Hash Join  (cost=739.65..1289.42 rows=19197 width=432) (actual time=5.447..15.863 rows=19306 loops=1)
  Hash Cond: (enrolments.student_id = users.id)      
  ->  Index Only Scan using index_enrolments_on_student_id on enrolments  (cost=0.29..499.65 rows=19197 width=4) (actual time=0.007..2.373 rows=19306 loops=1)                                           
        Heap Fetches: 2770                           
  ->  Hash  (cost=558.05..558.05 rows=14505 width=432) (actual time=5.409..5.411 rows=14416 loops=1)
        Buckets: 16384  Batches: 1  Memory Usage: 3218kB
        ->  Seq Scan on users  (cost=0.00..558.05 rows=14505 width=432) (actual time=0.008..1.524 rows=14416 loops=1)
Planning Time: 0.226 ms
Execution Time: 16.808 ms


In PostgreSQL, the cost units used in EXPLAIN output are abstract and are not directly tied to physical time measurements like seconds or milliseconds. Instead, they represent a relative measure of the resource consumption needed to execute a query. The cost is typically divided into two parts:
The cost values are used by PostgreSQL’s query planner to estimate the efficiency of different execution plans. While the units are not explicitly defined, a higher cost generally indicates a more resource-intensive operation. The actual resource usage depends on factors such as CPU, I/O, and memory.
Let’s break down the details from the EXPLAIN ANALYZE output line by line:
  1. The query planner chose a Hash Join strategy.
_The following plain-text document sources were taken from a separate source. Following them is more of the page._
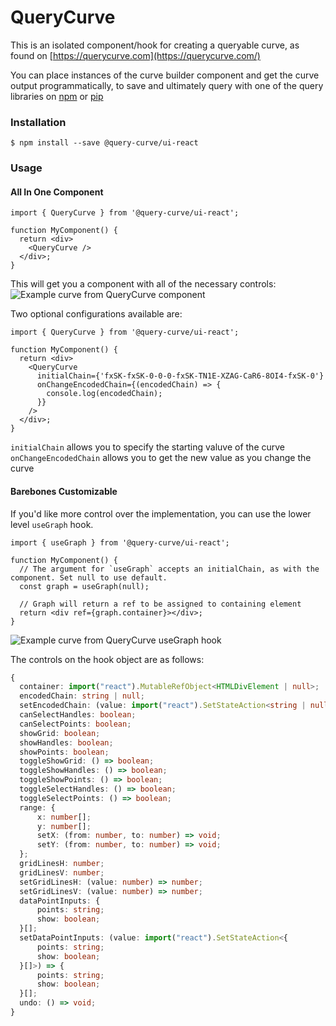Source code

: # QueryCurve
This is an isolated component/hook for creating a queryable curve, as found on [https://querycurve.com](https://querycurve.com/)

You can place instances of the curve builder component and get the curve output programmatically, to save and ultimately query with one of the query libraries on [npm](https://www.npmjs.com/package/@query-curve/query) or [pip](https://pypi.org/project/query-curve/)

### Installation
`$ npm install --save @query-curve/ui-react`

### Usage

#### All In One Component
```tsx
import { QueryCurve } from '@query-curve/ui-react';

function MyComponent() {
  return <div>
    <QueryCurve />
  </div>;
}
```

This will get you a component with all of the necessary controls:
![Example curve from QueryCurve component](https://querycurve.com/example_component_d.png)

Two optional configurations available are:
```tsx
import { QueryCurve } from '@query-curve/ui-react';

function MyComponent() {
  return <div>
    <QueryCurve
      initialChain={'fxSK-fxSK-0-0-0-fxSK-TN1E-XZAG-CaR6-8OI4-fxSK-0'}
      onChangeEncodedChain={(encodedChain) => {
        console.log(encodedChain);
      }}
    />
  </div>;
}
```

`initialChain` allows you to specify the starting valuve of the curve
`onChangeEncodedChain` allows you to get the new value as you change the curve

#### Barebones Customizable
If you'd like more control over the implementation, you can use the lower level `useGraph` hook.


```tsx
import { useGraph } from '@query-curve/ui-react';

function MyComponent() {
  // The argument for `useGraph` accepts an initialChain, as with the component. Set null to use default.
  const graph = useGraph(null);

  // Graph will return a ref to be assigned to containing element
  return <div ref={graph.container}></div>;
}
```
![Example curve from QueryCurve useGraph hook](https://querycurve.com/example_hook.png)

The controls on the hook object are as follows:
```typescript
{
  container: import("react").MutableRefObject<HTMLDivElement | null>;
  encodedChain: string | null;
  setEncodedChain: (value: import("react").SetStateAction<string | null>) => string | null;
  canSelectHandles: boolean;
  canSelectPoints: boolean;
  showGrid: boolean;
  showHandles: boolean;
  showPoints: boolean;
  toggleShowGrid: () => boolean;
  toggleShowHandles: () => boolean;
  toggleShowPoints: () => boolean;
  toggleSelectHandles: () => boolean;
  toggleSelectPoints: () => boolean;
  range: {
      x: number[];
      y: number[];
      setX: (from: number, to: number) => void;
      setY: (from: number, to: number) => void;
  };
  gridLinesH: number;
  gridLinesV: number;
  setGridLinesH: (value: number) => number;
  setGridLinesV: (value: number) => number;
  dataPointInputs: {
      points: string;
      show: boolean;
  }[];
  setDataPointInputs: (value: import("react").SetStateAction<{
      points: string;
      show: boolean;
  }[]>) => {
      points: string;
      show: boolean;
  }[];
  undo: () => void;
}
```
It’s building a hash table from the users table and then probing it with rows from the enrolments table.
  2. For the enrolments table, it’s using an Index Only Scan, which is efficient. However, it had to do 2,770 heap fetches, indicating that some data wasn’t in the index and had to be fetched from the table itself.
  3. For the users table, it’s doing a Sequential Scan, which means it’s reading the entire table. This might happen if there sn’t an appropriate index on the id column.
  4. The actual number of rows (19,306) is very close to the estimated number (19,197), which indicates that the planner’s statistics are quite accurate.
  5. The total execution time is 16.808 ms, which is relatively fast for joining two tables and returning all columns from the users table.
This is a relatively simple example but even here EXPLAIN ANALYZE has pointed out some scope for improvement by adding indexes.